Chocked with vitamins, beta-carotenes, starch and flavor, squash is the guardian angel of fall. In its many incarnations, it can be eaten for breakfast, lunch and dinner; and, of course, dessert. Yes, dessert! Remember, pumpkin pie isn’t just for pumpkins…it’s for all the winter squashes, and each type lends a signature twist to the pie. Back in the day, my friends and I had a pumpkin/squash pie business. This gave me the opportunity to prove, scientifically, that one can live for weeks on squash pie alone, three meals a day plus dessert.
The experience inspired me to verse. I’ll call this “Ode to Squash”: Squash, squash, you ripen in the season of the dying plants. Thanks for reminding me how dirty my Carhartts are.

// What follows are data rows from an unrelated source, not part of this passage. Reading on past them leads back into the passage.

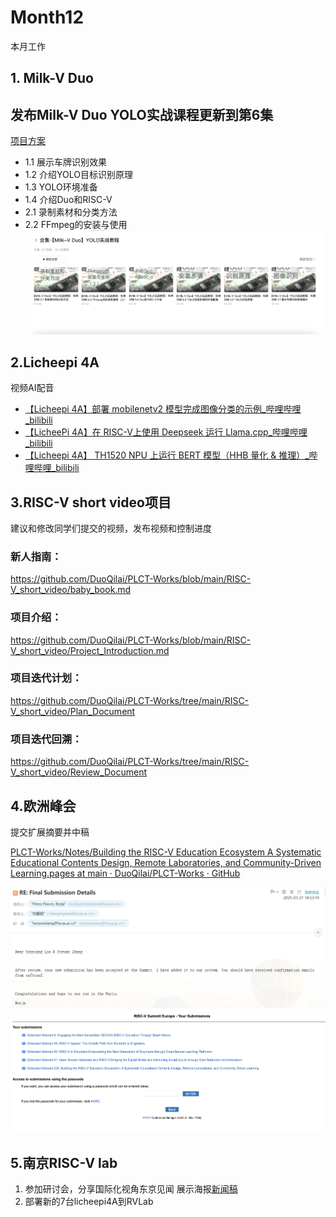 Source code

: # Month12

本月工作

## 1. Milk-V Duo
## 发布Milk-V Duo YOLO实战课程更新到第6集
[项目方案](https://github.com/DuoQilai/PLCT-Works/blob/main/RISC-V_short_video/Project_proposal_yolo11_new.md)

- 1.1 展示车牌识别效果
- 1.2 介绍YOLO目标识别原理
- 1.3 YOLO环境准备
- 1.4 介绍Duo和RISC-V
- 2.1 录制素材和分类方法
- 2.2 FFmpeg的安装与使用
![](../../images/yolo2.png)

## 2.Licheepi 4A
视频AI配音
- [【Licheepi 4A】部署 mobilenetv2 模型完成图像分类的示例_哔哩哔哩_bilibili](https://www.bilibili.com/video/BV1JQ9EYbE8P/?spm_id_from=333.1387.homepage.video_card.click&vd_source=417238cd96b1b549d14bcb35a9da3cf0)
- [【LicheePi 4A】在 RISC-V上使用 Deepseek 运行 Llama.cpp_哔哩哔哩_bilibili](https://www.bilibili.com/video/BV1sz9EYqE9o/?spm_id_from=333.1387.homepage.video_card.click&vd_source=417238cd96b1b549d14bcb35a9da3cf0)
- [【Licheepi 4A】 TH1520 NPU 上运行 BERT 模型（HHB 量化 & 推理）_哔哩哔哩_bilibili](https://www.bilibili.com/video/BV1dVR3YNELY/?spm_id_from=333.1387.homepage.video_card.click&vd_source=417238cd96b1b549d14bcb35a9da3cf0)

## 3.RISC-V short video项目
建议和修改同学们提交的视频，发布视频和控制进度

### 新人指南：

https://github.com/DuoQilai/PLCT-Works/blob/main/RISC-V_short_video/baby_book.md

### 项目介绍：

https://github.com/DuoQilai/PLCT-Works/blob/main/RISC-V_short_video/Project_Introduction.md

### 项目迭代计划：

https://github.com/DuoQilai/PLCT-Works/tree/main/RISC-V_short_video/Plan_Document

### 项目迭代回溯：

https://github.com/DuoQilai/PLCT-Works/tree/main/RISC-V_short_video/Review_Document

## 4.欧洲峰会

提交扩展摘要并中稿

[PLCT-Works/Notes/Building the RISC-V Education Ecosystem A Systematic Educational Contents Design, Remote Laboratories, and Community-Driven Learning.pages at main · DuoQilai/PLCT-Works · GitHub](https://github.com/DuoQilai/PLCT-Works/blob/main/Notes/Building%20the%20RISC-V%20Education%20Ecosystem%20A%20Systematic%20Educational%20Contents%20Design%2C%20Remote%20Laboratories%2C%20and%20Community-Driven%20Learning.pages)

![](../../images/RISC-VEurope.png)
![](../../images/RISC-VEurope2.png)

## 5.南京RISC-V lab 

1. 参加研讨会，分享国际化视角东京见闻 展示海报[新闻稿](https://mp.weixin.qq.com/s/tJQ32l2MA46Tf1QaK90qwg)
2. 部署新的7台licheepi4A到RVLab

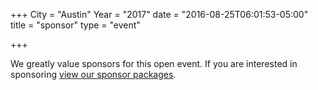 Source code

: +++
City = "Austin"
Year = "2017"
date = "2016-08-25T06:01:53-05:00"
title = "sponsor"
type = "event"


+++


We greatly value sponsors for this open event.  If you are interested in sponsoring [view our sponsor packages](http://www.devopsdaysaustin.com/#sponsors).
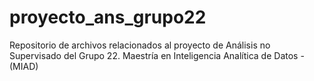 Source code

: # proyecto_ans_grupo22
Repositorio de archivos relacionados al proyecto de Análisis no Supervisado del Grupo 22. Maestría en Inteligencia Analítica de Datos - (MIAD)
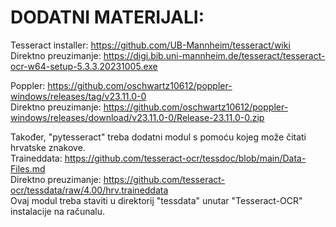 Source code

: # DODATNI MATERIJALI:

Tesseract installer: https://github.com/UB-Mannheim/tesseract/wiki  
Direktno preuzimanje: https://digi.bib.uni-mannheim.de/tesseract/tesseract-ocr-w64-setup-5.3.3.20231005.exe

Poppler: https://github.com/oschwartz10612/poppler-windows/releases/tag/v23.11.0-0  
Direktno preuzimanje: https://github.com/oschwartz10612/poppler-windows/releases/download/v23.11.0-0/Release-23.11.0-0.zip

Također, "pytesseract" treba dodatni modul s pomoću kojeg može čitati hrvatske znakove.  
Traineddata: https://github.com/tesseract-ocr/tessdoc/blob/main/Data-Files.md  
Direktno preuzimanje: https://github.com/tesseract-ocr/tessdata/raw/4.00/hrv.traineddata  
Ovaj modul treba staviti u direktorij "tessdata" unutar "Tesseract-OCR" instalacije na računalu.
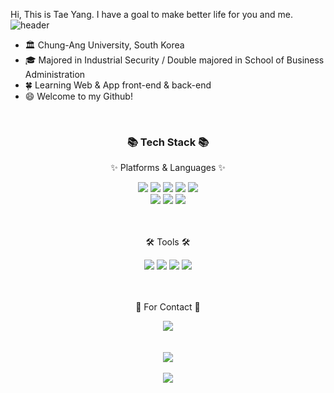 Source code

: Hi, This is Tae Yang. I have a goal to make better life for you and me.
![header](https://capsule-render.vercel.app/api?type=rect&color=gradient&height=1)
- 🏛 Chung-Ang University, South Korea
- 🎓 Majored in Industrial Security / Double majored in School of Business Administration
- 🍀 Learning Web & App front-end & back-end
- 😄 Welcome to my Github!

<!--
**This Dynamic Image's from -> [Capsule-Render](https://github.com/chae1xx1os/capsule-render) - Press F5!**
-->

<!--

![footer](https://capsule-render.vercel.app/api?type=wave&color=gradient&height=150&section=footer)
-->
<br>
<div align=center>
    <h3>📚 Tech Stack 📚</h3>
    <p>✨ Platforms & Languages ✨</p>
</div>
<div align="center">
  <img src="https://img.shields.io/badge/HTML5-E34F26?style=flat&logo=HTML5&logoColor=white" />
  <img src="https://img.shields.io/badge/CSS3-1572B6?style=flat&logo=CSS3&logoColor=white" />
  <img src="https://img.shields.io/badge/JavaScript-F7DF1E?style=flat&logo=JavaScript&logoColor=white" />
  <img src="https://img.shields.io/badge/C-A8B9CC?style=flat&logo=C&logoColor=white" />
  <img src="https://img.shields.io/badge/Python-3776AB?style=flat-square&logo=Python&logoColor=white" />
  <br>
  <img src="https://img.shields.io/badge/Java-007396?style=flat&logo=Java&logoColor=white" />
  <img src="https://img.shields.io/badge/Oracle%20SQL-F80000?style=flat&logo=Oracle&logoColor=white" />
  <img src="https://img.shields.io/badge/AWS-232F3E?style=flat&logo=AmazonAWS&logoColor=white" />
</div>
<br>
<br>
<div align=center>
    <p>🛠 Tools 🛠</p>
</div>
<div align=center>
  <img src="https://img.shields.io/badge/Visual%20Studio%20Code-007ACC?style=flat&logo=VisualStudioCode&logoColor=white" />
  <img src="https://img.shields.io/badge/GitHub-181717?style=flat&logo=GitHub&logoColor=white" />
  <img src="https://img.shields.io/badge/Notion-000000?style=flat-square&logo=Notion&logoColor=white" />
  <img src="https://img.shields.io/badge/Discord-5865F2?style=flat-square&logo=Discord&logoColor=white" />  
</div>
<br>
<br>
<div align=center>
    <p>🎨 For Contact 🎨</p>
</div>
<div align=center>
  <a href="mailto:kty1895@gmail.com">
    <img src="https://img.shields.io/badge/Mail-30B980?style=flat&logo=Gmail&logoColor=white" />
  </a>
</div>
<div align=center>
    <br>
    <br>
    <img src="https://github-readme-stats.vercel.app/api/top-langs/?username=chae1xx1os&layout=compact%22%3E">
    <br><br>
    <img src="https://github-readme-stats.vercel.app/api?username=chae1xx1os&show_icons=true%22%3E">
</div>
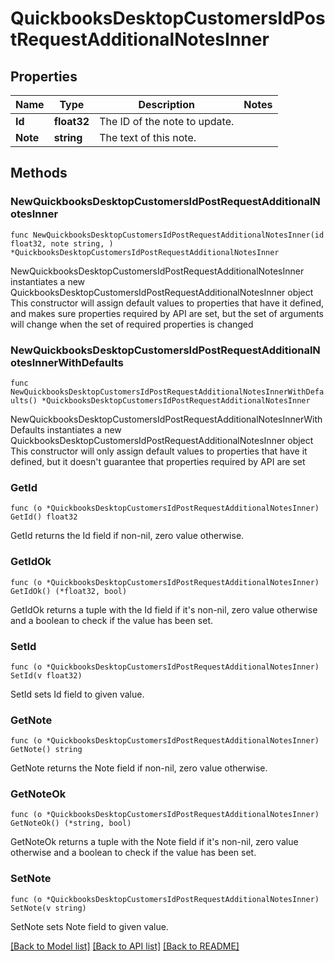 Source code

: # QuickbooksDesktopCustomersIdPostRequestAdditionalNotesInner

## Properties

Name | Type | Description | Notes
------------ | ------------- | ------------- | -------------
**Id** | **float32** | The ID of the note to update. | 
**Note** | **string** | The text of this note. | 

## Methods

### NewQuickbooksDesktopCustomersIdPostRequestAdditionalNotesInner

`func NewQuickbooksDesktopCustomersIdPostRequestAdditionalNotesInner(id float32, note string, ) *QuickbooksDesktopCustomersIdPostRequestAdditionalNotesInner`

NewQuickbooksDesktopCustomersIdPostRequestAdditionalNotesInner instantiates a new QuickbooksDesktopCustomersIdPostRequestAdditionalNotesInner object
This constructor will assign default values to properties that have it defined,
and makes sure properties required by API are set, but the set of arguments
will change when the set of required properties is changed

### NewQuickbooksDesktopCustomersIdPostRequestAdditionalNotesInnerWithDefaults

`func NewQuickbooksDesktopCustomersIdPostRequestAdditionalNotesInnerWithDefaults() *QuickbooksDesktopCustomersIdPostRequestAdditionalNotesInner`

NewQuickbooksDesktopCustomersIdPostRequestAdditionalNotesInnerWithDefaults instantiates a new QuickbooksDesktopCustomersIdPostRequestAdditionalNotesInner object
This constructor will only assign default values to properties that have it defined,
but it doesn't guarantee that properties required by API are set

### GetId

`func (o *QuickbooksDesktopCustomersIdPostRequestAdditionalNotesInner) GetId() float32`

GetId returns the Id field if non-nil, zero value otherwise.

### GetIdOk

`func (o *QuickbooksDesktopCustomersIdPostRequestAdditionalNotesInner) GetIdOk() (*float32, bool)`

GetIdOk returns a tuple with the Id field if it's non-nil, zero value otherwise
and a boolean to check if the value has been set.

### SetId

`func (o *QuickbooksDesktopCustomersIdPostRequestAdditionalNotesInner) SetId(v float32)`

SetId sets Id field to given value.


### GetNote

`func (o *QuickbooksDesktopCustomersIdPostRequestAdditionalNotesInner) GetNote() string`

GetNote returns the Note field if non-nil, zero value otherwise.

### GetNoteOk

`func (o *QuickbooksDesktopCustomersIdPostRequestAdditionalNotesInner) GetNoteOk() (*string, bool)`

GetNoteOk returns a tuple with the Note field if it's non-nil, zero value otherwise
and a boolean to check if the value has been set.

### SetNote

`func (o *QuickbooksDesktopCustomersIdPostRequestAdditionalNotesInner) SetNote(v string)`

SetNote sets Note field to given value.



[[Back to Model list]](../README.md#documentation-for-models) [[Back to API list]](../README.md#documentation-for-api-endpoints) [[Back to README]](../README.md)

I think of you and wash my pants.
Squash. Why is it that so many people are cornered by the stale advice that it’s best cooked by cutting it in half and baking face-down on an oiled cookie sheet until soft? Yes, you can cook squash this way. And yes, it’s really easy. But unless your goal is to scoop out and eat spoonfuls from a baked squash half, the next step becomes: “What do you dress it with to make it more interesting?” Unfortunately, most people resort to butter, or soy sauce or maple syrup (as if squash isn’t sweet enough). Nothing is wrong with that, from time to time, but I have a hunch that our cultural habit of cooking squash this way is responsible for the widespread conviction that squash is boring. Maybe this also has something to do with the fact that the most popular squashes—acorn, butternut and spaghetti squash—are in my opinion the most boring varieties there are.
Baking squash like this is a good first step to more complex recipes, like ravioli with squash stuffing, or squash pie. But if you have no such intentions, here is my favorite way of cooking squash. First, cut open the squash and scoop out the seeds with a spoon. Then place the squash, cut side down, on the cutting board, and cut off the hard peel with a sturdy knife. Cut the squash flesh into small cubes, put them in a pot with a few inches of boiling water and cover with a tight-fitting lid.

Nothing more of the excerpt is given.